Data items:
........
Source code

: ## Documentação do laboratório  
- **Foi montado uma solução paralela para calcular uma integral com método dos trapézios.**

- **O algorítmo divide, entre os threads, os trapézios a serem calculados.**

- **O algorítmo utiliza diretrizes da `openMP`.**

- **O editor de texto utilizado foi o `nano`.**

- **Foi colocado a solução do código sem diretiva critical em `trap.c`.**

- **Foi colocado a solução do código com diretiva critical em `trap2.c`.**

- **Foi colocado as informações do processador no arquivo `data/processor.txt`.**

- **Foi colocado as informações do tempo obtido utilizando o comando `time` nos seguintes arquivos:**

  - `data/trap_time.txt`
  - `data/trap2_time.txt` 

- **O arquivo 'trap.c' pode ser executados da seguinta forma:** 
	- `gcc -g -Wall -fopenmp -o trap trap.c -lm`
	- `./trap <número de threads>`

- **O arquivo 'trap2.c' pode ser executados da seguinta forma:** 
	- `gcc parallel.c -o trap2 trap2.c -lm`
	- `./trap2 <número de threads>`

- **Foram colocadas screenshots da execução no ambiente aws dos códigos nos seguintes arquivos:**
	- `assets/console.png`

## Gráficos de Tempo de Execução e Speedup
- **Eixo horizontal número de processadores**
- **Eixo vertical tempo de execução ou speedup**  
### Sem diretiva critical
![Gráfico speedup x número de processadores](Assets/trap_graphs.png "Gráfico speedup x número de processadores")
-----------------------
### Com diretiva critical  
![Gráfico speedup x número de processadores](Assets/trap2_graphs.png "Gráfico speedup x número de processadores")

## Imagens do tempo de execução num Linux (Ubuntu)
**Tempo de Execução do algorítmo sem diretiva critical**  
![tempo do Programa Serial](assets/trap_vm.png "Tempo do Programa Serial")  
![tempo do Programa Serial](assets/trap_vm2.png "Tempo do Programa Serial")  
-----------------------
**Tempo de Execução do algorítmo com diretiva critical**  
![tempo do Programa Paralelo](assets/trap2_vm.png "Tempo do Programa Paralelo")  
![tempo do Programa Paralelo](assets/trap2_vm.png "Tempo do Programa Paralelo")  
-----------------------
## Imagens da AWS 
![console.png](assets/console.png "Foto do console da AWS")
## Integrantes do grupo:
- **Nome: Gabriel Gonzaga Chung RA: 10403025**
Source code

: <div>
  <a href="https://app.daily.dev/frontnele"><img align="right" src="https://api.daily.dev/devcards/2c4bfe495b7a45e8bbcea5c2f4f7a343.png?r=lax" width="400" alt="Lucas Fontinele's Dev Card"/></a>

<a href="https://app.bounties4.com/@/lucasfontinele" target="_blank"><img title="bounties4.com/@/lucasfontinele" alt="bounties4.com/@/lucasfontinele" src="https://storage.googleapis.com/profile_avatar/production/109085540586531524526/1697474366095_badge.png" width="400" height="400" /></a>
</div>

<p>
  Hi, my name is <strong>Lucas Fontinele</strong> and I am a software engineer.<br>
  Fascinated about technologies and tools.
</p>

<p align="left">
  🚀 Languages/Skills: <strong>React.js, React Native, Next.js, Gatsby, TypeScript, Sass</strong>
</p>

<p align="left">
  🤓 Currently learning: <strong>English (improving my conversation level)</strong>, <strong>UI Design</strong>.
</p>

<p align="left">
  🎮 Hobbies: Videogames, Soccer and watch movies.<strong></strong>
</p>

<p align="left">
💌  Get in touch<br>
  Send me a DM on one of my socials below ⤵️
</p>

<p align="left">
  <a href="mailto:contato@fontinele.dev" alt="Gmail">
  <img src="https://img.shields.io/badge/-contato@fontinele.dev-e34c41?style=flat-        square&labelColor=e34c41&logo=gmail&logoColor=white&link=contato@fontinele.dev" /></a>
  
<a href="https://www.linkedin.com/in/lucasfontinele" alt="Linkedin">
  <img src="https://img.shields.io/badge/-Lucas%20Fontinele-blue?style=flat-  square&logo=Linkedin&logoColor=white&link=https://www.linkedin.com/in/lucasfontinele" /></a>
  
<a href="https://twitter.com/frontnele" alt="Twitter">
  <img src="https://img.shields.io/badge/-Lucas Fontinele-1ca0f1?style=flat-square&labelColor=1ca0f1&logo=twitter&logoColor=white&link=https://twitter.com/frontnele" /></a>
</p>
........
[What is needed] In the data above, retype exactly and only the lines between the one holding "- **Foi colocado a solução do código sem" and the one holding "- **O arquivo 'trap.c'", inclusive.

[Task solution]
- **Foi colocado a solução do código sem diretiva critical em `trap.c`.**

- **Foi colocado a solução do código com diretiva critical em `trap2.c`.**

- **Foi colocado as informações do processador no arquivo `data/processor.txt`.**

- **Foi colocado as informações do tempo obtido utilizando o comando `time` nos seguintes arquivos:**

  - `data/trap_time.txt`
  - `data/trap2_time.txt` 

- **O arquivo 'trap.c' pode ser executados da seguinta forma:** 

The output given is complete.